(Saved entries)

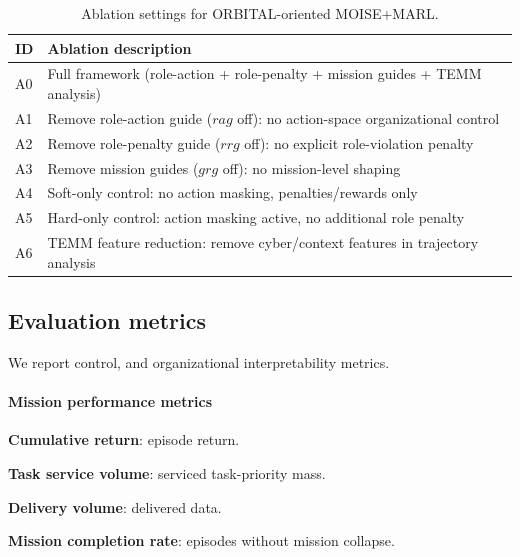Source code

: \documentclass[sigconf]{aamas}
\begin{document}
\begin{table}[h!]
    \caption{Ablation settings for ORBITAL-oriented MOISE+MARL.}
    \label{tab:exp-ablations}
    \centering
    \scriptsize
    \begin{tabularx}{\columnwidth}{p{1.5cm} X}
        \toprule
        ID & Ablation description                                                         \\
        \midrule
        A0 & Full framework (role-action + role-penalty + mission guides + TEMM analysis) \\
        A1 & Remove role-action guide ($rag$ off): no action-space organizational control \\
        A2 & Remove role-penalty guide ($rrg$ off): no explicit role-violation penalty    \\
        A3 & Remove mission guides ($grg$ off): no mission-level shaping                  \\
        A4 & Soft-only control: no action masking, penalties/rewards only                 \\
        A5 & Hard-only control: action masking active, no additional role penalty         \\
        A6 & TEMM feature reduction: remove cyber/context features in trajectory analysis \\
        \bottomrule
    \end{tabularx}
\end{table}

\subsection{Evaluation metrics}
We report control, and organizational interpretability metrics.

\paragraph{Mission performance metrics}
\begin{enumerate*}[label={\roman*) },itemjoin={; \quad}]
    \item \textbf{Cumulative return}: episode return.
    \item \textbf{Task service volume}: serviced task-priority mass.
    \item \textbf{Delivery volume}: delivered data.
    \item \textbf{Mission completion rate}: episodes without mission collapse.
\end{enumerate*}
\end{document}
---
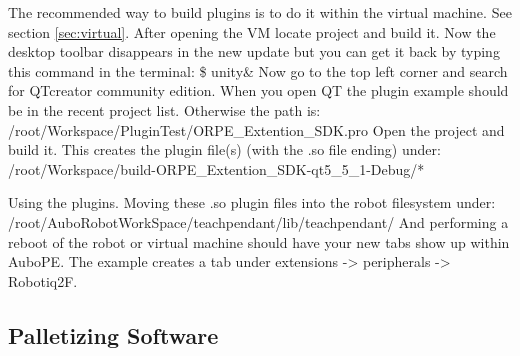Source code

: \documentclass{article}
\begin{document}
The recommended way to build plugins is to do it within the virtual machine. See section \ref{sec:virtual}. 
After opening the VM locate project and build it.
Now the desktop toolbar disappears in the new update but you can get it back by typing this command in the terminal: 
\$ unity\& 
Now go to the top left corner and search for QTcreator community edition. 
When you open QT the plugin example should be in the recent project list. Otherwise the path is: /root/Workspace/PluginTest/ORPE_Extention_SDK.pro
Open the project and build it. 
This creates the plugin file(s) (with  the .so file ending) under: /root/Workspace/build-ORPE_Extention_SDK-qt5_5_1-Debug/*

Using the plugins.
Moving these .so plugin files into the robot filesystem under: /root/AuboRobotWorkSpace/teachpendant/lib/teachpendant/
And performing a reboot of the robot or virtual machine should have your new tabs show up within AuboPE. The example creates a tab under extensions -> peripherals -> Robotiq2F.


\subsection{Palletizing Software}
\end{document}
* * *
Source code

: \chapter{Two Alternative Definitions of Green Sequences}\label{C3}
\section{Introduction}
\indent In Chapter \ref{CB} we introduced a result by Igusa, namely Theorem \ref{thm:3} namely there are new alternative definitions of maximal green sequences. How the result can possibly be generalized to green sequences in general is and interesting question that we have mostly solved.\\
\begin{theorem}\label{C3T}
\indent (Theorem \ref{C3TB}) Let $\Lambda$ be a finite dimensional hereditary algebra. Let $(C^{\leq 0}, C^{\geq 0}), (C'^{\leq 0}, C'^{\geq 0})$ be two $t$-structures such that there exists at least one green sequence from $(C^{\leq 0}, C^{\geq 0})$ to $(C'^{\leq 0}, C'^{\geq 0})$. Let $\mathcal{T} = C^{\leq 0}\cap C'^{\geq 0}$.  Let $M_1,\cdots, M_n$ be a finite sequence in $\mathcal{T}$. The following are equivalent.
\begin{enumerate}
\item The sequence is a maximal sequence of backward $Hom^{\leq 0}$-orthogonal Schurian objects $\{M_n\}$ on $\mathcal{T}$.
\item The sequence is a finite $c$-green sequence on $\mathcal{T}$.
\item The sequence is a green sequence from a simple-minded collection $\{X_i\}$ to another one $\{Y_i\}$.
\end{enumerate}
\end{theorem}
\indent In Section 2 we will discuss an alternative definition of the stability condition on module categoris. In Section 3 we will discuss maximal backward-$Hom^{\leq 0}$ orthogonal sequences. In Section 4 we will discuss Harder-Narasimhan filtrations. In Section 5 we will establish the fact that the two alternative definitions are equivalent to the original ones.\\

# WHAT YOU HAVE TO DO:
Return only the lines of the records in which the string "within" appears.

# WRITTEN SOLUTION:
The recommended way to build plugins is to do it within the virtual machine. See section \ref{sec:virtual}. 
And performing a reboot of the robot or virtual machine should have your new tabs show up within AuboPE. The example creates a tab under extensions -> peripherals -> Robotiq2F.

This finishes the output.